Wide outlines of ellipses and wide line arcs are drawn with the pixels
distributed either side of a thin (single pixel wide) true ellipse
constructed in the normal manner. Wide ellipses and arcs of even pixel
size have the extra strip of pixels added to the right and/or below the
curved line. This gives a slight asymmetry to ellipses.
If the pen style is dotted or dashed, the size specification is ignored: a
single-pixel wide primitive is drawn, (this is device dependant).
A line size of zero is handled as if the pen style had been set to
TPenStyle::ENullPen.
@param aSize A line size. The default is 1 pixel. */
virtual void SetPenSize(const TSize& aSize)=0;
/** Sets the brush colour.
The effective brush colour depends on the drawing mode.
Notes:
The brush is used for filling shapes and the background of text boxes. In
case of outlined text, the brush is used for filling the font. The brush
has colour, style, pattern and pattern origin parameters.

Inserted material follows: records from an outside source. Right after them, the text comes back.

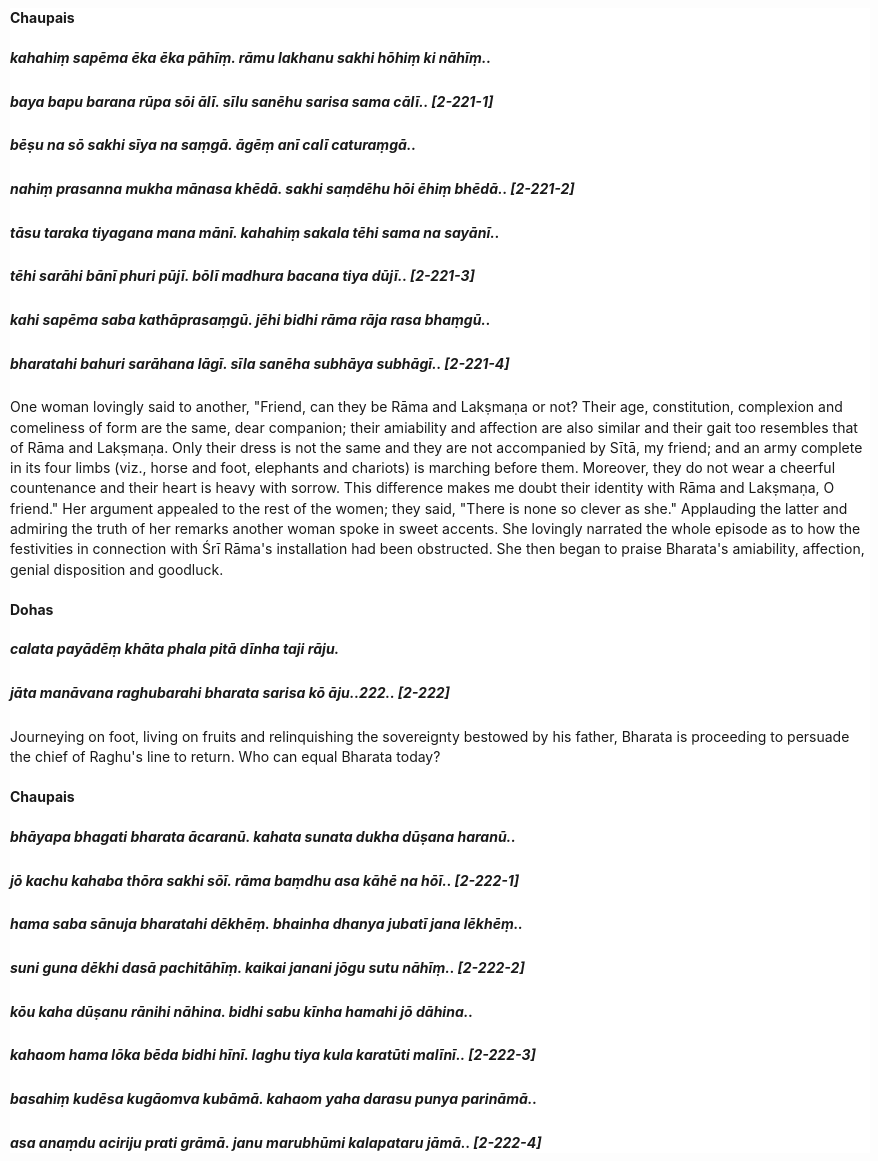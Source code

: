 #### Chaupais

##### kahahiṃ sapēma ēka ēka pāhīṃ. rāmu lakhanu sakhi hōhiṃ ki nāhīṃ..
##### baya bapu barana rūpa sōi ālī. sīlu sanēhu sarisa sama cālī.. [2-221-1]
##### bēṣu na sō sakhi sīya na saṃgā. āgēṃ anī calī caturaṃgā..
##### nahiṃ prasanna mukha mānasa khēdā. sakhi saṃdēhu hōi ēhiṃ bhēdā.. [2-221-2]
##### tāsu taraka tiyagana mana mānī. kahahiṃ sakala tēhi sama na sayānī..
##### tēhi sarāhi bānī phuri pūjī. bōlī madhura bacana tiya dūjī.. [2-221-3]
##### kahi sapēma saba kathāprasaṃgū. jēhi bidhi rāma rāja rasa bhaṃgū..
##### bharatahi bahuri sarāhana lāgī. sīla sanēha subhāya subhāgī.. [2-221-4]

One woman lovingly said to another, "Friend, can they be Rāma and Lakṣmaṇa or not? Their age, constitution, complexion and comeliness of form are the same, dear companion; their amiability and affection are also similar and their gait too resembles that of Rāma and Lakṣmaṇa. Only their dress is not the same and they are not accompanied by Sītā, my friend; and an army complete in its four limbs (viz., horse and foot, elephants and chariots) is marching before them. Moreover, they do not wear a cheerful countenance and their heart is heavy with sorrow. This difference makes me doubt their identity with Rāma and Lakṣmaṇa, O friend." Her argument appealed to the rest of the women; they said, "There is none so clever as she." Applauding the latter and admiring the truth of her remarks another woman spoke in sweet accents. She lovingly narrated the whole episode as to how the festivities in connection with Śrī Rāma's installation had been obstructed. She then began to praise Bharata's amiability, affection, genial disposition and goodluck.

#### Dohas

##### calata payādēṃ khāta phala pitā dīnha taji rāju.
##### jāta manāvana raghubarahi bharata sarisa kō āju..222.. [2-222]

Journeying on foot, living on fruits and relinquishing the sovereignty bestowed by his father, Bharata is proceeding to persuade the chief of Raghu's line to return. Who can equal Bharata today?

#### Chaupais

##### bhāyapa bhagati bharata ācaranū. kahata sunata dukha dūṣana haranū..
##### jō kachu kahaba thōra sakhi sōī. rāma baṃdhu asa kāhē na hōī.. [2-222-1]
##### hama saba sānuja bharatahi dēkhēṃ. bhainha dhanya jubatī jana lēkhēṃ..
##### suni guna dēkhi dasā pachitāhīṃ. kaikai janani jōgu sutu nāhīṃ.. [2-222-2]
##### kōu kaha dūṣanu rānihi nāhina. bidhi sabu kīnha hamahi jō dāhina..
##### kahaom hama lōka bēda bidhi hīnī. laghu tiya kula karatūti malīnī.. [2-222-3]
##### basahiṃ kudēsa kugāomva kubāmā. kahaom yaha darasu punya parināmā..
##### asa anaṃdu aciriju prati grāmā. janu marubhūmi kalapataru jāmā.. [2-222-4]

If no brush colour has been set, it defaults to white. However the default
brush style is null, so when drawing to a window the default appears to be
the window's background colour.
@param aColor An RGB colour for the brush.
@see SetDrawMode() */
virtual void SetBrushColor(const TRgb& aColor)=0;
/** Sets the brush style.
Ten brush styles are provided, including six built-in hatching patterns.
Note: The brush is used for filling shapes and the background of text boxes.
The brush has colour, style, pattern and pattern origin parameters.
Note: Use TBrushStyle::ENullBrush to draw the outline of a fillable
shape on its own, without filling.
Note: If the TBrushStyle::EPatternedBrush style is set, but no bitmap
pattern has been selected using UseBrushPattern(), then the function panics.
Note: Hatching lines are done in the current pen colour, set using SetPenColor().
The hatching pattern starts at the brush origin, set using SetBrushOrigin().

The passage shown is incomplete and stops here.